Business Debt Workouts

Don Todrin
A frequently asked question is what happens to the unpaid debt in a short sale? Is the borrower still liable for what is not paid off in a short sale? Can the bank still come after the guarantors, or the primary borrowers in a short sale situation? Yes, No, Maybe!

Here is the reality, it is clear that there would be no short sale if the bank did not release the remaining debt owed and not paid off by the short sale, what would be the point? It is clear however that the bank could follow the borrowers and guarantors if they choose, as a short sale may be allowed to sell or refi the property and reduce the debt but the bank could continue to pursue the borrower if they choose. Probably pointless at that time, but possible.

I could imagine a borrower wanting to sell a property for less than the debt because it was worth less but if the borrower still had assets and net worth the bank could allow the sale but still demand additional payment or payoff from the borrower. This has happened and we do see this result. However the savvy borrower in such a situation would make it clear to the bank that the short sale is contingent upon the bank releasing the borrower from any shortfall liability or costs of collection. If made clear and appropriate paperwork stating this was agreed to and committed to by the bank then the short fall liability truly disappears.

I would not automatically assume this result prevails without a clear understanding and written statement supporting this contingency, in fact I would make it part of the buyers offer to purchase, that the bank releases the seller from all short fall liability, which will then make it part of the deal and force the bank to accept it or counter.

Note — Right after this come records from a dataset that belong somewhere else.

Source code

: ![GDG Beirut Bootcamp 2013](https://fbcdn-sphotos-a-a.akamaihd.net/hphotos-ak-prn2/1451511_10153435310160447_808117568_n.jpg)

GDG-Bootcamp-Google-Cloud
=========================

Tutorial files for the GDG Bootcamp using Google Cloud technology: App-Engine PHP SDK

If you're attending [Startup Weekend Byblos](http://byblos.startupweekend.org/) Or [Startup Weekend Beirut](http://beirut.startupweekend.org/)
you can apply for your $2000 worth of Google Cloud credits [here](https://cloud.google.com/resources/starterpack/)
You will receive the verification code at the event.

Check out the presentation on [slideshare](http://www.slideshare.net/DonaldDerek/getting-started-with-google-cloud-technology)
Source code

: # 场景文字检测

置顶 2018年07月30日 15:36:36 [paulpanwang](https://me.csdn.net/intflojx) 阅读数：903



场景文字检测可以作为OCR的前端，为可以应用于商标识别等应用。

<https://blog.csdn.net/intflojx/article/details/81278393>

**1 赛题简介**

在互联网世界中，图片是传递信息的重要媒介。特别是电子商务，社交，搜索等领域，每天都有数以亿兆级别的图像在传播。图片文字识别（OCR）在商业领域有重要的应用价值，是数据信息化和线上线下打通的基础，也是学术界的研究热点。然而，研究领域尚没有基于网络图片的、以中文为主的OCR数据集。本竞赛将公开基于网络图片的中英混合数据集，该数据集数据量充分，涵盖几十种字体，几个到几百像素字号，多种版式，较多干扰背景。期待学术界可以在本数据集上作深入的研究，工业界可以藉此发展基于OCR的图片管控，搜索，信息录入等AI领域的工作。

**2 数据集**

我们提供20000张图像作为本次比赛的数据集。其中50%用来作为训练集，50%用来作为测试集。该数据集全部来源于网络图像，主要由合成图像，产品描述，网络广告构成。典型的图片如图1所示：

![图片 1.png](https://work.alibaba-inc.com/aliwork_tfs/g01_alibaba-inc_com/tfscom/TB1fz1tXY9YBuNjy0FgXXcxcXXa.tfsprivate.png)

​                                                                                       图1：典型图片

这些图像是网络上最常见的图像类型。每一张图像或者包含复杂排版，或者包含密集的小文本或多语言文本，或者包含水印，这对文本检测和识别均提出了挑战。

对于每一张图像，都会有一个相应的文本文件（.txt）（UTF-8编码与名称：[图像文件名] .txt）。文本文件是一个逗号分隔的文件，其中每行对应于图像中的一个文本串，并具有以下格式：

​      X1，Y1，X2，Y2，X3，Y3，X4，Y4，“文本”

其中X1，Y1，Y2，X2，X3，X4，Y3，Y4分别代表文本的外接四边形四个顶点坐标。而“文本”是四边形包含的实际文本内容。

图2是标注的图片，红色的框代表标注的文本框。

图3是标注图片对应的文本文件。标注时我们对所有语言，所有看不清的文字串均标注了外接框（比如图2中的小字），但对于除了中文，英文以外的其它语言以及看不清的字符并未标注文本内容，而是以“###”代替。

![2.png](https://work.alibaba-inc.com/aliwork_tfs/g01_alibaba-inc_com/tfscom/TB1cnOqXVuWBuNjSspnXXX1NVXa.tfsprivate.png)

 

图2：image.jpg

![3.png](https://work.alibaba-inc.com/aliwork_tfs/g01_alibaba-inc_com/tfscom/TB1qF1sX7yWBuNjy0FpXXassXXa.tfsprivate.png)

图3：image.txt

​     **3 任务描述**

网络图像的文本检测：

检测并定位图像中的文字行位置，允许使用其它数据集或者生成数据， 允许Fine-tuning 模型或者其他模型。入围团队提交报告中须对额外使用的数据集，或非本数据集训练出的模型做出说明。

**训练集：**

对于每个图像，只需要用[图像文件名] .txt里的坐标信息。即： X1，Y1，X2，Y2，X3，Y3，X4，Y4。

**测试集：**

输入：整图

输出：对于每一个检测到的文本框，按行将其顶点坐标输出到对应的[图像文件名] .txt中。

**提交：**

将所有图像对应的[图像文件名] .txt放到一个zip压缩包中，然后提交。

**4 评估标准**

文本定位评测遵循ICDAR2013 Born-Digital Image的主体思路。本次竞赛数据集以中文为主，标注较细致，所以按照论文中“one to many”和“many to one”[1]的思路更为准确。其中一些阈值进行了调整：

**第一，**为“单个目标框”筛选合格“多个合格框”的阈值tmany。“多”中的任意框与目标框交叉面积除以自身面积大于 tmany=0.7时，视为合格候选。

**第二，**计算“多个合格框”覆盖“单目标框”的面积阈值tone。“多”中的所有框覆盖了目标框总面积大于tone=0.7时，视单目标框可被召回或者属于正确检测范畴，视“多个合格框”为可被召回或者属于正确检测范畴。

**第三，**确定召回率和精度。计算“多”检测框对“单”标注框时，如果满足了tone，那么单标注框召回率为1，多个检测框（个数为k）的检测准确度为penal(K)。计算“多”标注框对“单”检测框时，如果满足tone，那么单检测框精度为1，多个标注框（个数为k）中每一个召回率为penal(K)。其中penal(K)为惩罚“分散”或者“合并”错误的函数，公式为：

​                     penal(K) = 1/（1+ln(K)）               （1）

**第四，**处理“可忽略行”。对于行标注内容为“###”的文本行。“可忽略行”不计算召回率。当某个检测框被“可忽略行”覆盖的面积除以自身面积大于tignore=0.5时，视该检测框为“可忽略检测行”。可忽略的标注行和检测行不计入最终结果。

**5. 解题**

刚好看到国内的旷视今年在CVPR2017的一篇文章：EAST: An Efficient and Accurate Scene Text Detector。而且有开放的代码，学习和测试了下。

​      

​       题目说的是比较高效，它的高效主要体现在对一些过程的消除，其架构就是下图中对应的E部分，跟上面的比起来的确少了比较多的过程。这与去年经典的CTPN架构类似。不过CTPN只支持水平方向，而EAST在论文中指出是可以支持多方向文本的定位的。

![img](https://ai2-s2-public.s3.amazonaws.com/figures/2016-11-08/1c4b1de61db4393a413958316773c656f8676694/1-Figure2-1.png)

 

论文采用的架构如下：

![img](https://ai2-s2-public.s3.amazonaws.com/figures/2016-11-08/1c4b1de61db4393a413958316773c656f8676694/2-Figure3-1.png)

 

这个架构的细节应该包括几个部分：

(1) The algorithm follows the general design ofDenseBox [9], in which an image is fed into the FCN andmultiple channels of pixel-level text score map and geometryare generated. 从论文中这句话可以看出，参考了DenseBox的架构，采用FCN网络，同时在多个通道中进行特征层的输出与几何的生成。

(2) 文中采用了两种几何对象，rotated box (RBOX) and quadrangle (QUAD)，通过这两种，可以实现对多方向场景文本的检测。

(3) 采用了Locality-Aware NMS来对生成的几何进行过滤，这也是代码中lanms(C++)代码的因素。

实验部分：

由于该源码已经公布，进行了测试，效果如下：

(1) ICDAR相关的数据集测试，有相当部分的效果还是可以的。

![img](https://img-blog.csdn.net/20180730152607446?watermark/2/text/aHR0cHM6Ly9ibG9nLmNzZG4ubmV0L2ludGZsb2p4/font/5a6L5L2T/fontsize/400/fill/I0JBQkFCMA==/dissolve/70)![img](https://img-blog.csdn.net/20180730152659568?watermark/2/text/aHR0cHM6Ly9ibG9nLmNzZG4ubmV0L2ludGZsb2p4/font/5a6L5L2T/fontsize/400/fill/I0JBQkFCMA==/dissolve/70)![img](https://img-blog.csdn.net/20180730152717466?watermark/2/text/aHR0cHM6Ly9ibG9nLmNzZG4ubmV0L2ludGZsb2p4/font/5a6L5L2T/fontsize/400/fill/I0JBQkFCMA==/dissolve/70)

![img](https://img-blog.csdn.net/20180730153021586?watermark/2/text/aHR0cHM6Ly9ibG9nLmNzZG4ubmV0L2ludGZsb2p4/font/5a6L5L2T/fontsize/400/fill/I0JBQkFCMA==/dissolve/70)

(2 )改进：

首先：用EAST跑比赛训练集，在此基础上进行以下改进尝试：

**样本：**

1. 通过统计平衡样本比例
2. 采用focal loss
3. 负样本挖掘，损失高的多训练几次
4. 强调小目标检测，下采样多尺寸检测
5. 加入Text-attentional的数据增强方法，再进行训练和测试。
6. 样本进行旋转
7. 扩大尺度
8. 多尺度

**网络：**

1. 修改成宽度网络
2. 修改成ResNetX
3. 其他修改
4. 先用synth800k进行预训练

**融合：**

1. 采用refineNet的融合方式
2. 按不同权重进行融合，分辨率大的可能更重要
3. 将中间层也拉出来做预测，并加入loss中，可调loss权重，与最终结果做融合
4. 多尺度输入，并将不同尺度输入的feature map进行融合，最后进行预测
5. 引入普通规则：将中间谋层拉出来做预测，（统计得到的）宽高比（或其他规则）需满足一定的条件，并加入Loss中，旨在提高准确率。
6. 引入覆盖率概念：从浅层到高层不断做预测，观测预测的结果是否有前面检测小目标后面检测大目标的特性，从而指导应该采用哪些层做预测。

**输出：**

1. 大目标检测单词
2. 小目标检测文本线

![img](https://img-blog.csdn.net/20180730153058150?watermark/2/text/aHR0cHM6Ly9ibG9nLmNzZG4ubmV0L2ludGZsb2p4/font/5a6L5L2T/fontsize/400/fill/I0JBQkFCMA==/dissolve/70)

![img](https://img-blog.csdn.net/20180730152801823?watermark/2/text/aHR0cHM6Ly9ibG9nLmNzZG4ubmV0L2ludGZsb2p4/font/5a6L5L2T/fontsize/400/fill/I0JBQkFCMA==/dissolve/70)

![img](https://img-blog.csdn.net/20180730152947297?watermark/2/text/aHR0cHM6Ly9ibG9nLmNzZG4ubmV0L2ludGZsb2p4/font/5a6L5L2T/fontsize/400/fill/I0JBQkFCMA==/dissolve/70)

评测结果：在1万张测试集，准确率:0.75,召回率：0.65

In most cases even if not discussed or added to the paperwork, the same result will be reached, but why leave it to guesswork, why allow this important detail to be left incomplete? In addition there is the issue of the conversion of forgiven debt to ordinary income for IRS purposes, which will occur unless a 1099-C is added to your tax filing which requires the forgiveness of debt to be dealt with, thus it is an important issue for many reasons and must be included in any short sale.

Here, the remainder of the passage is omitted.